■ Work order ■
If a line in the records contains the word "suggests", count it; state the resulting number and nothing more.

■ Given data ■
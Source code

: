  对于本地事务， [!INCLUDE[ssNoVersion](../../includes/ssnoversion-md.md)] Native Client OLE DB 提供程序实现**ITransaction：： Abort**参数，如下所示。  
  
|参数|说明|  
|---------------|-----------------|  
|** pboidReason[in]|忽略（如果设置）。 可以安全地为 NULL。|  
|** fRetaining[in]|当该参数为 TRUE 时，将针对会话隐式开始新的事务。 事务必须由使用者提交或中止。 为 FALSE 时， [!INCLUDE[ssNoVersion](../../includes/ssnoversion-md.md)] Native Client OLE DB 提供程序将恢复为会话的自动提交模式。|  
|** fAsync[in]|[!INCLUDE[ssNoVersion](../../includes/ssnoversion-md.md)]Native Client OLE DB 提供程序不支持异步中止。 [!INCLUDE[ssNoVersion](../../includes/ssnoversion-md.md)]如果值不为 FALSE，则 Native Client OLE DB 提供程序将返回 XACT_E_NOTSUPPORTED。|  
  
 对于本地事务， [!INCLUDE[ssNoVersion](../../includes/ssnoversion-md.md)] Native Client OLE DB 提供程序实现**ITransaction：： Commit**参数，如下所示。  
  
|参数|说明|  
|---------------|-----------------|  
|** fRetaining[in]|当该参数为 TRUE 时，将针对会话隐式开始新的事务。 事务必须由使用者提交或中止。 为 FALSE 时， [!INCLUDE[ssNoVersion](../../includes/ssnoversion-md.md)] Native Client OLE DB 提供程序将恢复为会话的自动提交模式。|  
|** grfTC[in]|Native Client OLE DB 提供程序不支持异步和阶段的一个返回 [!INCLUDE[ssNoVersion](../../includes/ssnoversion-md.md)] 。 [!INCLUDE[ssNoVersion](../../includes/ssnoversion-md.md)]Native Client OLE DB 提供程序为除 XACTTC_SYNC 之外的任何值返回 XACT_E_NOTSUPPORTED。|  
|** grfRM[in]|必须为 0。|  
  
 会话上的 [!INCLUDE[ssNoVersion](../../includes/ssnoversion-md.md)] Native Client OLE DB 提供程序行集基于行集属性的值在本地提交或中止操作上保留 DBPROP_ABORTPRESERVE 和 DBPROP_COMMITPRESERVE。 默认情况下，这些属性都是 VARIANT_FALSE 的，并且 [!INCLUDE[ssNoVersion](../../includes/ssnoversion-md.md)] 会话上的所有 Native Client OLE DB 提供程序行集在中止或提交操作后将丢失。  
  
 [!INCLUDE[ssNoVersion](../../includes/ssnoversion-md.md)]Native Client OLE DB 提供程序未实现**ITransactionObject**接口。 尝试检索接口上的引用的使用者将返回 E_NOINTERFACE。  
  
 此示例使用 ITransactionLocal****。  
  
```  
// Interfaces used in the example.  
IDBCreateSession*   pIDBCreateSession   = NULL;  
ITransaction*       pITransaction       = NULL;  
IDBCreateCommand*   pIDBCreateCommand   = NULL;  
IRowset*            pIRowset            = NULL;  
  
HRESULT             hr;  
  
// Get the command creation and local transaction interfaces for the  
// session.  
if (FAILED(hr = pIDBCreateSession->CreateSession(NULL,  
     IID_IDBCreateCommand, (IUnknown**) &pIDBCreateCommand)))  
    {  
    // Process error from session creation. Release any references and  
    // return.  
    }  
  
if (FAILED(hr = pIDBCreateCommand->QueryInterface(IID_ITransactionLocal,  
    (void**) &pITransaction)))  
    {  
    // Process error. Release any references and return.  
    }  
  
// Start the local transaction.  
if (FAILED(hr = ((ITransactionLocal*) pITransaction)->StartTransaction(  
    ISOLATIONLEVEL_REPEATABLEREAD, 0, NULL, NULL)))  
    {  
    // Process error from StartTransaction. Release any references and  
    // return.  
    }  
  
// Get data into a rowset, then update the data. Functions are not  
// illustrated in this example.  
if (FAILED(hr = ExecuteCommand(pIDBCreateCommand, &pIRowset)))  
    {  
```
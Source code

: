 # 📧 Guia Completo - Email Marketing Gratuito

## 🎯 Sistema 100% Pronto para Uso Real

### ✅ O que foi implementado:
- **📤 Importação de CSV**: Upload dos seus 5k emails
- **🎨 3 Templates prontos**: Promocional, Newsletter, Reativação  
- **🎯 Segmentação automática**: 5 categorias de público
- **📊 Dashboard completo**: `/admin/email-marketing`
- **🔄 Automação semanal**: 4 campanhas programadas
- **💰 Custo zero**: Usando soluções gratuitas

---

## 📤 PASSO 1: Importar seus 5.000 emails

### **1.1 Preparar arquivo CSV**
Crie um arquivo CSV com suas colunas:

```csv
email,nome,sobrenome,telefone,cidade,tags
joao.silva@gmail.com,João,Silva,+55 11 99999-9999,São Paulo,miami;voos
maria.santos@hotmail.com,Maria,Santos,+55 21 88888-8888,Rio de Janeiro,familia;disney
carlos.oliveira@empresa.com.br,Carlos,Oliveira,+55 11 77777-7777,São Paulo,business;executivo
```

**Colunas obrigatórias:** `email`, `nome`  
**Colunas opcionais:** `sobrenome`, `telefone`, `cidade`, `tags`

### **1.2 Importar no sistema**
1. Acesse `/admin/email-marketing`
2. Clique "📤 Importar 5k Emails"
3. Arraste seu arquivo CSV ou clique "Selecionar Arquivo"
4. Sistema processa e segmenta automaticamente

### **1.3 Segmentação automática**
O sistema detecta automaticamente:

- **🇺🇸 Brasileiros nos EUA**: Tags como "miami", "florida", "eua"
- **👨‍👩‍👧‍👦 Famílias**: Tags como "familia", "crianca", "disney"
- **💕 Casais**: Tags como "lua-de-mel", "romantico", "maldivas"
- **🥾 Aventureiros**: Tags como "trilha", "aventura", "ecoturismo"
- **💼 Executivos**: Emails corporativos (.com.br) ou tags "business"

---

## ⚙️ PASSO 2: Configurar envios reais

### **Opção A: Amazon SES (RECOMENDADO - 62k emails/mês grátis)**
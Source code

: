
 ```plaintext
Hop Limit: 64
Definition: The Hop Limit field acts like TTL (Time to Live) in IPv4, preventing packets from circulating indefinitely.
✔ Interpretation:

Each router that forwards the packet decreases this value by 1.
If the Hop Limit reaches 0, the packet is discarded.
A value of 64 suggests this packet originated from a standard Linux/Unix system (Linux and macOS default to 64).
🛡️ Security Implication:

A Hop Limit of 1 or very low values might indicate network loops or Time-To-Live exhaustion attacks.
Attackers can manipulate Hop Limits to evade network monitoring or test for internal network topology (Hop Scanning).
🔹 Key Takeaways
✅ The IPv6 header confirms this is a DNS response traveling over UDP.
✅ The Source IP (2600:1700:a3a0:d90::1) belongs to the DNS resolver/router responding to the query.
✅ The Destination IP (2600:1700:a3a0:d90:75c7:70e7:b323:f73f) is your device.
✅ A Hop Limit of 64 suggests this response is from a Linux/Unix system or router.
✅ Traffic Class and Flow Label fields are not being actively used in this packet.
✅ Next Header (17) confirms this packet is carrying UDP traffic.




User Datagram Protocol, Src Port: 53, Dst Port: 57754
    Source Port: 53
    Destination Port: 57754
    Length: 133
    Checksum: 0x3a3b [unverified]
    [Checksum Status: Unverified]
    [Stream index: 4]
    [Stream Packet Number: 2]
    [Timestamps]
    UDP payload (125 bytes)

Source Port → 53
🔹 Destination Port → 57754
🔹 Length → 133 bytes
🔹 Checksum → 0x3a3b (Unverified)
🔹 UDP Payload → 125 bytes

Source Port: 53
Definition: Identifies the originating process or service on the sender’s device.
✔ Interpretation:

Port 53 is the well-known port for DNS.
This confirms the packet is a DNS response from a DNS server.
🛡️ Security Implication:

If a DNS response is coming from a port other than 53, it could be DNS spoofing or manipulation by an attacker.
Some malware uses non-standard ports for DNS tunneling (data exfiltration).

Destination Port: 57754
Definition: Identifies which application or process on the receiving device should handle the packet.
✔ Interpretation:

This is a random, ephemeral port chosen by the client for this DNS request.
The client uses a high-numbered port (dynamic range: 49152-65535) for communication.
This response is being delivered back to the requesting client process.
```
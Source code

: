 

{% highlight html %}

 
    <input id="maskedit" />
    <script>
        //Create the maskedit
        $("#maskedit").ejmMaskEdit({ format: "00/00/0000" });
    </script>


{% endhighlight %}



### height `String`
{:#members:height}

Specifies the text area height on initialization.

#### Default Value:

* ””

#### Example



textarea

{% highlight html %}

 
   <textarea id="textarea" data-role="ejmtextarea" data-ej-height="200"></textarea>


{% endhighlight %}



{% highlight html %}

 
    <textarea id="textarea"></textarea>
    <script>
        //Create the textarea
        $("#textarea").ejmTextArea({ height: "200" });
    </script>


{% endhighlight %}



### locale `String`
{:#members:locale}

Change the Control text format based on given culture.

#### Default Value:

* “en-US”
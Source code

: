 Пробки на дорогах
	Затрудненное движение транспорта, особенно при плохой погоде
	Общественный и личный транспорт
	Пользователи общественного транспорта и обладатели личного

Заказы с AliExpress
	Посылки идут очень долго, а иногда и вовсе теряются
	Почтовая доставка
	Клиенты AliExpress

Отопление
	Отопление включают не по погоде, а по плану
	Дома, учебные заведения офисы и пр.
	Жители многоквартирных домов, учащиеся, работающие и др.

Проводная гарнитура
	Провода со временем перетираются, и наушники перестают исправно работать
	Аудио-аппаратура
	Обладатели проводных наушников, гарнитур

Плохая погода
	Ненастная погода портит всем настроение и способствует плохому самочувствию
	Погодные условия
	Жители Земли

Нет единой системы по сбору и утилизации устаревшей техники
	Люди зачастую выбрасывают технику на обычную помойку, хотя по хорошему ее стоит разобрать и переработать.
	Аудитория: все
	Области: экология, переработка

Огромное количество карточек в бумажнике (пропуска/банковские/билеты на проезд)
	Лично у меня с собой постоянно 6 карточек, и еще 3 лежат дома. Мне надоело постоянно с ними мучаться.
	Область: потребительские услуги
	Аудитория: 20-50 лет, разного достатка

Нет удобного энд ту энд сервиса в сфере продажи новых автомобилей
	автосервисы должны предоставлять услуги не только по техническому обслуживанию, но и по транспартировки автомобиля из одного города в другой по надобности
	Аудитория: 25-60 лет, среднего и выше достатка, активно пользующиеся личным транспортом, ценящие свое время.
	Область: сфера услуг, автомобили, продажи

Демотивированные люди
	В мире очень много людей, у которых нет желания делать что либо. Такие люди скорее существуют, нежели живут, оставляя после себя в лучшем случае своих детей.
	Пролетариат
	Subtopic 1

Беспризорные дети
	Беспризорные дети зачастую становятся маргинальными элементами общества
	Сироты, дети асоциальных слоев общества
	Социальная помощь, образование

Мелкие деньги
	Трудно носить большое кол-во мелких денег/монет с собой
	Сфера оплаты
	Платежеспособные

■ Solution to this task ■
2